Flaw #1: The critical flaw is that you are not postulating an algebraic extension of $\mathbb{C}$. Thus in some sense the proof never begins. The statement that $\mathbb{C}$ is algebraically closed is the statement that if $K$ is an algebraic extension of $\mathbb{C}$, then $K=\mathbb{C}$. Thus you should begin the proof by supposing that $K$ is any algebraic extension of $\mathbb{C}$. This is not how you defined $K$. You introduced it as a Galois extension of $\mathbb{R}$ containing $\mathbb{C}$, which is guaranteed to exist by Dummit&Foote corollary 23. Thus when you prove things about $K$, you are not proving them about any algebraic extension of $\mathbb{C}$ but only about a specific one you have constructed in the proof.

To drive the point home, you don't even need corollary 23 to construct a finite Galois extension $K$ over $\mathbb{R}$ containing $\mathbb{C}$. $K=\mathbb{C}$ is already such an extension. So you could have replaced the sentence "$\mathbb{C}$ is contained in a finite Galois extension $K$ over $\mathbb{R}$" with the sentence "$K=\mathbb{C}$ is a finite Galois extension of $\mathbb{R}$" and the logical work of the sentence wouldn't really have changed. But then if afterwards you proved that $K=\mathbb{C}$, you wouldn't have proved anything at all.
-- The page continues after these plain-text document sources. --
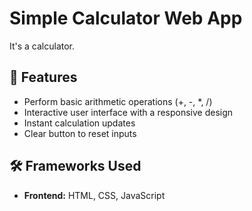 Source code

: # Simple Calculator Web App

It's a calculator.

## 🎯 Features
- Perform basic arithmetic operations (+, -, *, /)
- Interactive user interface with a responsive design
- Instant calculation updates
- Clear button to reset inputs

## 🛠️ Frameworks Used
- **Frontend:** HTML, CSS, JavaScript  
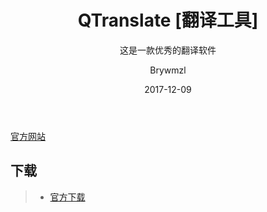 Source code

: ﻿---
layout:     post
title:      QTranslate [翻译工具]
subtitle:   这是一款优秀的翻译软件
date:       2017-12-09
author:     Brywmzl
header-img: img/tag-bg-o.jpg
catalog: true
tags:

---

[官方网站](https://quest-app.appspot.com/)  

## 下载  
>- [官方下载](https://quest-app.appspot.com/)   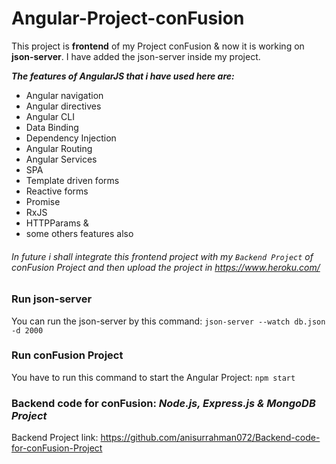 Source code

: # Angular-Project-conFusion
This project is **frontend** of my Project conFusion & now it is working on **json-server**. I have added the json-server inside my project. 

***The features of AngularJS that i have used here are:***
- Angular navigation
- Angular directives
- Angular CLI
- Data Binding
- Dependency Injection
- Angular Routing
- Angular Services
- SPA
- Template driven forms
- Reactive forms
- Promise
- RxJS
- HTTPParams &
- some others features also
###### In future i shall integrate this frontend project with my `Backend Project` of conFusion Project and then upload the project in https://www.heroku.com/ ######

### Run json-server
You can run the json-server by this command: `json-server --watch db.json -d 2000` 

### Run conFusion Project
You have to run this command to start the Angular Project: `npm start`

### Backend code for conFusion: ***Node.js, Express.js & MongoDB Project***
Backend Project link: https://github.com/anisurrahman072/Backend-code-for-conFusion-Project
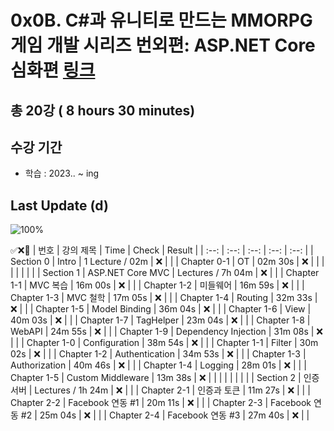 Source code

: # 0x0B. C#과 유니티로 만드는 MMORPG 게임 개발 시리즈 번외편: ASP.NET Core 심화편 [링크](https://www.inflearn.com/course/%EC%9C%A0%EB%8B%88%ED%8B%B0-mmorpg-%EA%B0%9C%EB%B0%9C-aspnet)

## 총 20강 ( 8 hours 30 minutes)

## 수강 기간 
- 학습          : 2023.. ~ ing

## Last Update (d)    

![100%](https://progress-bar.dev/1/?scale=1&title=progress&width=500&color=babaca&suffix=/1)

✅❌:hammer:
| 번호 | 강의 제목 | Time | Check | Result |
| :--: | :--: | :--: | :--: | :--: |
| Section 0 | Intro | 1 Lecture / 02m | ❌ |  |
| Chapter 0-1 | OT | 02m 30s | ❌ | |
| | | | | |
| Section 1 | ASP.NET Core MVC |  Lectures / 7h 04m | ❌ | |
| Chapter 1-1 | MVC 복습 | 16m 00s | ❌ | | 
| Chapter 1-2 | 미들웨어 | 16m 59s | ❌ | |
| Chapter 1-3 | MVC 철학 | 17m 05s | ❌ | | 
| Chapter 1-4 | Routing | 32m 33s | ❌ | |
| Chapter 1-5 | Model Binding | 36m 04s | ❌ | |
| Chapter 1-6 | View | 40m 03s | ❌ | | 
| Chapter 1-7 | TagHelper | 23m 04s | ❌ | | 
| Chapter 1-8 | WebAPI | 24m 55s | ❌ | |
| Chapter 1-9 | Dependency Injection | 31m 08s | ❌ | | 
| Chapter 1-0 | Configuration | 38m 54s | ❌ | |
| Chapter 1-1 | Filter | 30m 02s | ❌ | |
| Chapter 1-2 | Authentication | 34m 53s | ❌ | | 
| Chapter 1-3 | Authorization | 40m 46s | ❌ | | 
| Chapter 1-4 | Logging | 28m 01s | ❌ | |
| Chapter 1-5 | Custom Middleware | 13m 38s | ❌ | | 
| | | | | |
| Section 2 | 인증 서버 |  Lectures / 1h 24m | ❌ | |
| Chapter 2-1 | 인증과 토큰 | 11m 27s | ❌ | | 
| Chapter 2-2 | Facebook 연동 #1 | 20m 11s | ❌ | |
| Chapter 2-3 | Facebook 연동 #2 | 25m 04s | ❌ | | 
| Chapter 2-4 | Facebook 연동 #3 | 27m 40s | ❌ | |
Flaw #2: It is the case that $p$-groups have subgroups of every order dividing the group order (I assume this is what you mean "all orders"), and that $p$-groups have normal subgroups of each of these orders as well, but it is not true that every subgroup of a $p$-group is normal, since nonabelian $p$-groups do exist. What is true is that for each order dividing the group order, there exist subgroups of that order, at at least one of them is normal.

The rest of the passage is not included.